Instructions for the task -
In the answer, give only the lines from the one containing "### paginate" to the end of the listing below, each reproduced word for word.
[Data for this exercise — start]
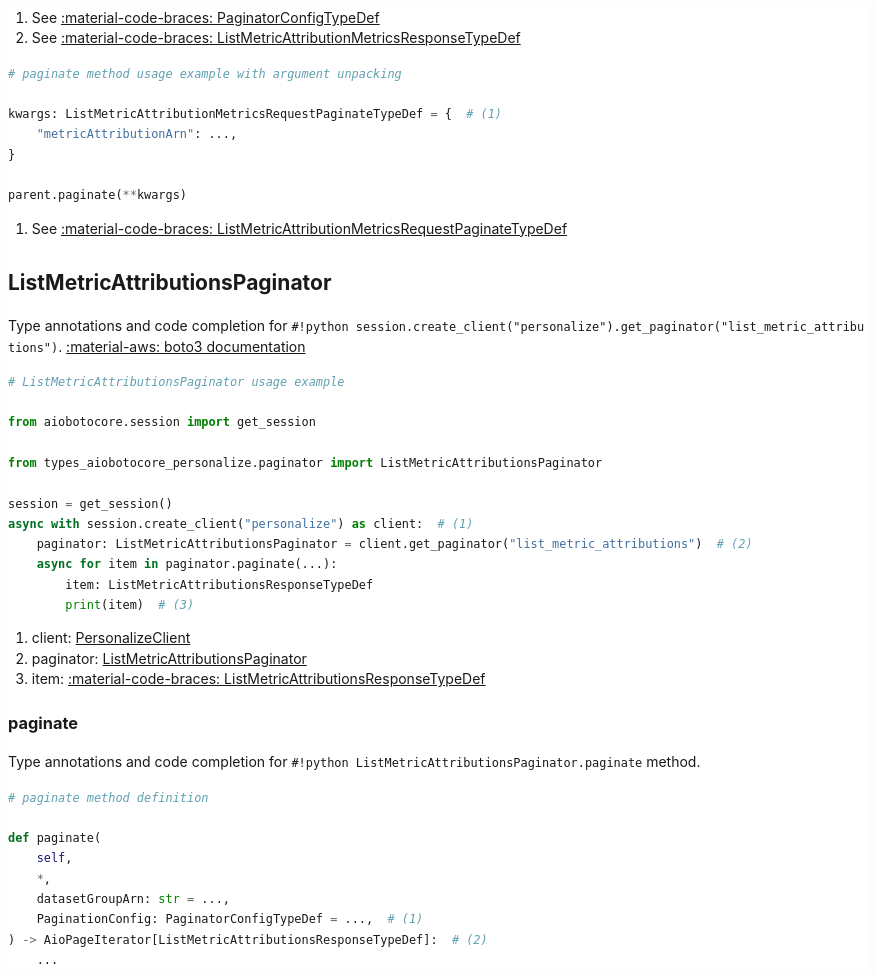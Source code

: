 1. See [:material-code-braces: PaginatorConfigTypeDef](./type_defs.md#paginatorconfigtypedef) 
2. See [:material-code-braces: ListMetricAttributionMetricsResponseTypeDef](./type_defs.md#listmetricattributionmetricsresponsetypedef) 


```python
# paginate method usage example with argument unpacking

kwargs: ListMetricAttributionMetricsRequestPaginateTypeDef = {  # (1)
    "metricAttributionArn": ...,
}

parent.paginate(**kwargs)
```

1. See [:material-code-braces: ListMetricAttributionMetricsRequestPaginateTypeDef](./type_defs.md#listmetricattributionmetricsrequestpaginatetypedef) 
## ListMetricAttributionsPaginator

Type annotations and code completion for `#!python session.create_client("personalize").get_paginator("list_metric_attributions")`.
[:material-aws: boto3 documentation](https://boto3.amazonaws.com/v1/documentation/api/latest/reference/services/personalize/paginator/ListMetricAttributions.html#Personalize.Paginator.ListMetricAttributions)

```python
# ListMetricAttributionsPaginator usage example

from aiobotocore.session import get_session

from types_aiobotocore_personalize.paginator import ListMetricAttributionsPaginator

session = get_session()
async with session.create_client("personalize") as client:  # (1)
    paginator: ListMetricAttributionsPaginator = client.get_paginator("list_metric_attributions")  # (2)
    async for item in paginator.paginate(...):
        item: ListMetricAttributionsResponseTypeDef
        print(item)  # (3)
```

1. client: [PersonalizeClient](./client.md)
2. paginator: [ListMetricAttributionsPaginator](./paginators.md#listmetricattributionspaginator)
3. item: [:material-code-braces: ListMetricAttributionsResponseTypeDef](./type_defs.md#listmetricattributionsresponsetypedef) 


### paginate

Type annotations and code completion for `#!python ListMetricAttributionsPaginator.paginate` method.

```python
# paginate method definition

def paginate(
    self,
    *,
    datasetGroupArn: str = ...,
    PaginationConfig: PaginatorConfigTypeDef = ...,  # (1)
) -> AioPageIterator[ListMetricAttributionsResponseTypeDef]:  # (2)
    ...
```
[Data for this exercise — finish]
Solution to the problem -
### paginate

Type annotations and code completion for `#!python ListMetricAttributionsPaginator.paginate` method.

```python
# paginate method definition

def paginate(
    self,
    *,
    datasetGroupArn: str = ...,
    PaginationConfig: PaginatorConfigTypeDef = ...,  # (1)
) -> AioPageIterator[ListMetricAttributionsResponseTypeDef]:  # (2)
    ...
```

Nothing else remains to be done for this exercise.